[Dataset items]
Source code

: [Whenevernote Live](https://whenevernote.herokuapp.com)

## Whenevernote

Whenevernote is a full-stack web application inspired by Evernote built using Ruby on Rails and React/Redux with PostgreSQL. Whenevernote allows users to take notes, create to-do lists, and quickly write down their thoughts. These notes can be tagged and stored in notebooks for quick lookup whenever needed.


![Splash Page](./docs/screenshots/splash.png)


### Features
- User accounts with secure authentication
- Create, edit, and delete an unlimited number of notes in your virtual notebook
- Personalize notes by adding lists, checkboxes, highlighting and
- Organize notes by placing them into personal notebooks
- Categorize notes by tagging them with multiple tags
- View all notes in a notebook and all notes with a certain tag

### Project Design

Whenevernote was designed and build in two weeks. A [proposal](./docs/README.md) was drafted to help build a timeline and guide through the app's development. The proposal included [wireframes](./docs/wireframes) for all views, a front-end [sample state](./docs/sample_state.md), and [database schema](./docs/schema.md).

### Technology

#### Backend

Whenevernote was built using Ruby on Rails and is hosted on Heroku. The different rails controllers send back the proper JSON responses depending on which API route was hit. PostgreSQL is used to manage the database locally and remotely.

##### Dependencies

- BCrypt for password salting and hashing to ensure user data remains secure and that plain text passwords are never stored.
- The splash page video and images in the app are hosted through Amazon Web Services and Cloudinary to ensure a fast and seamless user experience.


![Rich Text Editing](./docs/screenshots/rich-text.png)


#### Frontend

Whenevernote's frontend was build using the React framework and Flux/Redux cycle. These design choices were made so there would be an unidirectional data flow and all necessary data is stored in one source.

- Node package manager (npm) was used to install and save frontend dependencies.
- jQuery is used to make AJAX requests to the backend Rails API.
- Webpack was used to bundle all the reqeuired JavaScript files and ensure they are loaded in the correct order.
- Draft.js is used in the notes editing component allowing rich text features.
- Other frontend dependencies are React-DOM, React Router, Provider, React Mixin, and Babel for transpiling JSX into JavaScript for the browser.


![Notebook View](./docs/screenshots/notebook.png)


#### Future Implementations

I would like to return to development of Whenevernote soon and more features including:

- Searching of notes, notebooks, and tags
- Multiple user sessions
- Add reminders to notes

* * *

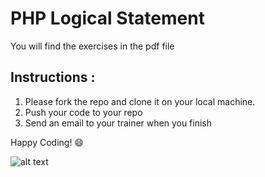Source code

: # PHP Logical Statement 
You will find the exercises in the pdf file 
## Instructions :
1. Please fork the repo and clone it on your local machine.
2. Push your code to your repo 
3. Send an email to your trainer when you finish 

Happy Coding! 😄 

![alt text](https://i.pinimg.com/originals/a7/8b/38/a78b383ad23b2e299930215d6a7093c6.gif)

* * *

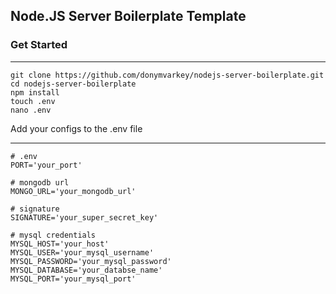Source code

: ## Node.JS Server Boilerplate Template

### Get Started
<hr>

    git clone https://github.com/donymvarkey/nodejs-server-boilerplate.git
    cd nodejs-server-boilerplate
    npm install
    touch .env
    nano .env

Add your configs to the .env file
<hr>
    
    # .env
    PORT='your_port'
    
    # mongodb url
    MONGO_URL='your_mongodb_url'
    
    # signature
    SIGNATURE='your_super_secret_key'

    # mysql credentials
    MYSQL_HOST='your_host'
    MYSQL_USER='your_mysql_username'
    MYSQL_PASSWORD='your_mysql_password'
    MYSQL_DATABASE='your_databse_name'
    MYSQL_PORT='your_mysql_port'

WHAT YOU HAVE TO DO: Lines above that contain the string "secure" make up the answer.

TASK RESULT:
- User accounts with secure authentication
- BCrypt for password salting and hashing to ensure user data remains secure and that plain text passwords are never stored.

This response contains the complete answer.